> _YOUR OBJECTIVE_
Where a line below includes the word "models", copy that line.

> _EXTRACTED RECORDS_

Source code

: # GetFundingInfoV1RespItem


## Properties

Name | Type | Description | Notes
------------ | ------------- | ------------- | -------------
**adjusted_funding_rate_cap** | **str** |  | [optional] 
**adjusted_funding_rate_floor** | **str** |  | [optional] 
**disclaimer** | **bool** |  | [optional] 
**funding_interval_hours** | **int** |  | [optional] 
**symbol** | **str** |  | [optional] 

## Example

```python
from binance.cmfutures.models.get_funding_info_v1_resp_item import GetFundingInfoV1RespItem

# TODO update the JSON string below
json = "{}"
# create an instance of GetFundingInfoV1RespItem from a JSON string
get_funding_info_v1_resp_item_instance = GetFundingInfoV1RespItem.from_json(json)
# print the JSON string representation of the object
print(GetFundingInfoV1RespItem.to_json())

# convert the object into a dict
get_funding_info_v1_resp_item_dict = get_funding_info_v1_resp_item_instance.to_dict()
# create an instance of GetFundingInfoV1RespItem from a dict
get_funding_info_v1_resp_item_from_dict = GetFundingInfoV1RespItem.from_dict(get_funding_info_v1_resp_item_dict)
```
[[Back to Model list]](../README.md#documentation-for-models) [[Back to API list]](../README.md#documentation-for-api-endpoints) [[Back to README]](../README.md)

> _SOLVED EXERCISE_
from binance.cmfutures.models.get_funding_info_v1_resp_item import GetFundingInfoV1RespItem
[[Back to Model list]](../README.md#documentation-for-models) [[Back to API list]](../README.md#documentation-for-api-endpoints) [[Back to README]](../README.md)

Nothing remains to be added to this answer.